Stored entries
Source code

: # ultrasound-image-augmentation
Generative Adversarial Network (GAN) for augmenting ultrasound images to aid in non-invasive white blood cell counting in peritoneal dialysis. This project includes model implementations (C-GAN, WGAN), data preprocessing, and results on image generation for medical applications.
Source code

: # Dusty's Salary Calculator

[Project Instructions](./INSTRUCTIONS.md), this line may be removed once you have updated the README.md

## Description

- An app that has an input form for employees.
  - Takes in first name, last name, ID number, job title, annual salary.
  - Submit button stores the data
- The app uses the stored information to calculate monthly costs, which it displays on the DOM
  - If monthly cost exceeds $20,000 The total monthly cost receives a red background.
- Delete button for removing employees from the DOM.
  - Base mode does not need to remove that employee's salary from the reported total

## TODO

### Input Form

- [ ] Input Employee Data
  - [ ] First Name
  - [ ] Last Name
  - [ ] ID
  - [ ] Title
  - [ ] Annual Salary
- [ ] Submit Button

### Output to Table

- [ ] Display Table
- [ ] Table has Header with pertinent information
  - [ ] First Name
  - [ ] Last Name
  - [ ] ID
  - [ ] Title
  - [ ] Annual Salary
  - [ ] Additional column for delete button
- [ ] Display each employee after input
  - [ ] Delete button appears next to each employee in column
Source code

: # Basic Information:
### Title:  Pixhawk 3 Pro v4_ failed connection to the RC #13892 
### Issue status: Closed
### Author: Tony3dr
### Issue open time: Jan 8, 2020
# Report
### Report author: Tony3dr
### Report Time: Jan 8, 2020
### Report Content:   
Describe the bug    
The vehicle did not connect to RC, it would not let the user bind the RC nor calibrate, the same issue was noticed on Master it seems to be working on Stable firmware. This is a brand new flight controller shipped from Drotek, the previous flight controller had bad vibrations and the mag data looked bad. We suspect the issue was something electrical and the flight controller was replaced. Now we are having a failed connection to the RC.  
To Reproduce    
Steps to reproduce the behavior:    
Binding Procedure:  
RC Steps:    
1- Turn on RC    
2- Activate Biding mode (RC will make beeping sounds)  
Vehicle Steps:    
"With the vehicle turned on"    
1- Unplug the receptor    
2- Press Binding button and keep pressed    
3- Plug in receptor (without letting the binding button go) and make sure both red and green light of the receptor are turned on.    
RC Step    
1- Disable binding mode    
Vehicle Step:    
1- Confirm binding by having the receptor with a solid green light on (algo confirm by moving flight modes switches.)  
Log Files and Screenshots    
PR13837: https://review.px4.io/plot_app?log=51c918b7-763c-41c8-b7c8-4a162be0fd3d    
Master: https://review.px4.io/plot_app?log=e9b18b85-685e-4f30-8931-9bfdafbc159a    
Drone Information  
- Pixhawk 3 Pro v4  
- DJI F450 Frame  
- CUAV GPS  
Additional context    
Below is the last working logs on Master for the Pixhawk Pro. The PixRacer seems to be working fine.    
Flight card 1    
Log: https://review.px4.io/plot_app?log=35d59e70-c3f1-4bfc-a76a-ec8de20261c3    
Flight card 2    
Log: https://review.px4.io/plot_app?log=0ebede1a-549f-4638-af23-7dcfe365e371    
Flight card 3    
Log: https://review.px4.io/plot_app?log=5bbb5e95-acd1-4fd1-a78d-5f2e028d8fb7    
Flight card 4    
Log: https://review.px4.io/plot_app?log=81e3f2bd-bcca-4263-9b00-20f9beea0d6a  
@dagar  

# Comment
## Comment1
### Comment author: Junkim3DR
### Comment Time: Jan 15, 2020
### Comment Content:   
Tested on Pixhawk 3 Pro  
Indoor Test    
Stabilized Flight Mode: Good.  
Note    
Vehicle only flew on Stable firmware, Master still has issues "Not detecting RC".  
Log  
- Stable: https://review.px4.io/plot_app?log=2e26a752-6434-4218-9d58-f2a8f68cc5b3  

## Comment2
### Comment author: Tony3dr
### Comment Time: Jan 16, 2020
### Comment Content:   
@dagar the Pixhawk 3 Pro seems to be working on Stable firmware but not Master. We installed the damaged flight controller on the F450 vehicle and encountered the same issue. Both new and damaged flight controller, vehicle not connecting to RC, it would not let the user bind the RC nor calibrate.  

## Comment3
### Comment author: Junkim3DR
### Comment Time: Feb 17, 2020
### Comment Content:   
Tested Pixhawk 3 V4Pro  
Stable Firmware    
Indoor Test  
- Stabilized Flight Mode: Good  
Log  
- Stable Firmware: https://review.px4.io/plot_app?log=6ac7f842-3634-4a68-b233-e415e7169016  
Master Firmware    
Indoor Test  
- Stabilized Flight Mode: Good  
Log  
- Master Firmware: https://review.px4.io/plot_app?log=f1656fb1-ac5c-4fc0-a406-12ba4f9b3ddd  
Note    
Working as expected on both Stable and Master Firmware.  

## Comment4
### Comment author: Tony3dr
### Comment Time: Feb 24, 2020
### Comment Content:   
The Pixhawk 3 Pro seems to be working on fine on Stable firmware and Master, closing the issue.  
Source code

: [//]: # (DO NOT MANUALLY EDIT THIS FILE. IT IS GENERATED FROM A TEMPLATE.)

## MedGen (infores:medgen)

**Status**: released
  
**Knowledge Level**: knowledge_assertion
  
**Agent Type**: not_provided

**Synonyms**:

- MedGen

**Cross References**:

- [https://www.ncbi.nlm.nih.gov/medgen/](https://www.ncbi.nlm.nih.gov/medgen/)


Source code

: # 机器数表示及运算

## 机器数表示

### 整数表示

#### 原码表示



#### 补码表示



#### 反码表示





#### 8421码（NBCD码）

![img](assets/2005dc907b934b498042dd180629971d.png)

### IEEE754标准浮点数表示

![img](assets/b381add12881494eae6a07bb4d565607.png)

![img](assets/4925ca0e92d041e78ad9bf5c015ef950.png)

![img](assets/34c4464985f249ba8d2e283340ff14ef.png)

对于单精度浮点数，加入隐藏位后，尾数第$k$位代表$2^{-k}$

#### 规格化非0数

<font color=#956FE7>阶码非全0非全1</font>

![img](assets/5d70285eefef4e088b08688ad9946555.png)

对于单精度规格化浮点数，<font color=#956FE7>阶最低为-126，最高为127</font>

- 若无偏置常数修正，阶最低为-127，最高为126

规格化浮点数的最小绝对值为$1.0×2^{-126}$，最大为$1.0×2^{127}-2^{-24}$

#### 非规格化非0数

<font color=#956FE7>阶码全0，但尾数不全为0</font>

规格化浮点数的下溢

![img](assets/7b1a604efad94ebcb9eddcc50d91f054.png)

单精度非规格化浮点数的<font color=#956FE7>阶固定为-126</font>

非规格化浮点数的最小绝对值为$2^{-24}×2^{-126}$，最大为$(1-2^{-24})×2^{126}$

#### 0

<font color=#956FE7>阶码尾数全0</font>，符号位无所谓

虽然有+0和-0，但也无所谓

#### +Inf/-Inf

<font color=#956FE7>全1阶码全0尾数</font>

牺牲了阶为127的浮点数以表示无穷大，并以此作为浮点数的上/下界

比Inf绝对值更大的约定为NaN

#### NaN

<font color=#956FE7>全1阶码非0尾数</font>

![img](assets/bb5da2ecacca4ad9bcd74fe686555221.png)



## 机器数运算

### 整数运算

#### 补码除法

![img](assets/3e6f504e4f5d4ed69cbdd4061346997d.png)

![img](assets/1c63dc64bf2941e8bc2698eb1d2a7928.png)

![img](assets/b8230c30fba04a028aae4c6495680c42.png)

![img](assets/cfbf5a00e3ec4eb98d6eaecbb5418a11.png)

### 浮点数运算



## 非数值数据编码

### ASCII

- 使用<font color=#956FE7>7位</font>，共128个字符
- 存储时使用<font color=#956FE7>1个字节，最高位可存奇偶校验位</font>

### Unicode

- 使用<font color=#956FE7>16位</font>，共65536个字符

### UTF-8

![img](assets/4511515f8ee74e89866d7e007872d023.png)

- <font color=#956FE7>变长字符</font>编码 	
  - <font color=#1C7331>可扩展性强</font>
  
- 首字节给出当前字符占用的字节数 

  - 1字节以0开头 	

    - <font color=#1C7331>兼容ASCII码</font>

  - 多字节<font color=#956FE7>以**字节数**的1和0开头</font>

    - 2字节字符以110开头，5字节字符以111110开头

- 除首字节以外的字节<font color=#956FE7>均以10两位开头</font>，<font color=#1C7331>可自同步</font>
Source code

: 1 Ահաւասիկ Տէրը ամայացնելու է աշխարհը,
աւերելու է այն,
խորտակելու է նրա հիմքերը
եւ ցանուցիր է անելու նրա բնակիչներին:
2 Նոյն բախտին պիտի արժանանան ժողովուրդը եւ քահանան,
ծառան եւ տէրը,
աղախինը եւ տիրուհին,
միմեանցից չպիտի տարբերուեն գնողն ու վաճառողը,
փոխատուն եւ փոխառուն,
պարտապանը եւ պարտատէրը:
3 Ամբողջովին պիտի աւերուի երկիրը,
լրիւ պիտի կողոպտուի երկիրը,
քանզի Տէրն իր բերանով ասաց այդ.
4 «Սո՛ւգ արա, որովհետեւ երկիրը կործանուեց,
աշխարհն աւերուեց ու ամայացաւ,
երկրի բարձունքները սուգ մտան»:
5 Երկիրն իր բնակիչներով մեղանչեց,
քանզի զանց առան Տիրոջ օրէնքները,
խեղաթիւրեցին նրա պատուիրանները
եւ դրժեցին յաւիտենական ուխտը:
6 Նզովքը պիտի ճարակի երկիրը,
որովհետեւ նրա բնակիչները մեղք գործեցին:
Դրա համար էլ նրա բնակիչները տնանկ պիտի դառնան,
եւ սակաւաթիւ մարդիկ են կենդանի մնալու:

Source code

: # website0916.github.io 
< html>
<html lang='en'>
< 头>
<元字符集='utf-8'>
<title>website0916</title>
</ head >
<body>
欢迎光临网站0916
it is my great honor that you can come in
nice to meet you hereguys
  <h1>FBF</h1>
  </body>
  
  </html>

Exercise prompt |
Please transcribe the data above without changes, from its first line to its "### Report author: Tony3dr" line, and leave out anything past that.

Answer |
Source code

: # ultrasound-image-augmentation
Generative Adversarial Network (GAN) for augmenting ultrasound images to aid in non-invasive white blood cell counting in peritoneal dialysis. This project includes model implementations (C-GAN, WGAN), data preprocessing, and results on image generation for medical applications.
Source code

: # Dusty's Salary Calculator

[Project Instructions](./INSTRUCTIONS.md), this line may be removed once you have updated the README.md

## Description

- An app that has an input form for employees.
  - Takes in first name, last name, ID number, job title, annual salary.
  - Submit button stores the data
- The app uses the stored information to calculate monthly costs, which it displays on the DOM
  - If monthly cost exceeds $20,000 The total monthly cost receives a red background.
- Delete button for removing employees from the DOM.
  - Base mode does not need to remove that employee's salary from the reported total

## TODO

### Input Form

- [ ] Input Employee Data
  - [ ] First Name
  - [ ] Last Name
  - [ ] ID
  - [ ] Title
  - [ ] Annual Salary
- [ ] Submit Button

### Output to Table

- [ ] Display Table
- [ ] Table has Header with pertinent information
  - [ ] First Name
  - [ ] Last Name
  - [ ] ID
  - [ ] Title
  - [ ] Annual Salary
  - [ ] Additional column for delete button
- [ ] Display each employee after input
  - [ ] Delete button appears next to each employee in column
Source code

: # Basic Information:
### Title:  Pixhawk 3 Pro v4_ failed connection to the RC #13892 
### Issue status: Closed
### Author: Tony3dr
### Issue open time: Jan 8, 2020
# Report
### Report author: Tony3dr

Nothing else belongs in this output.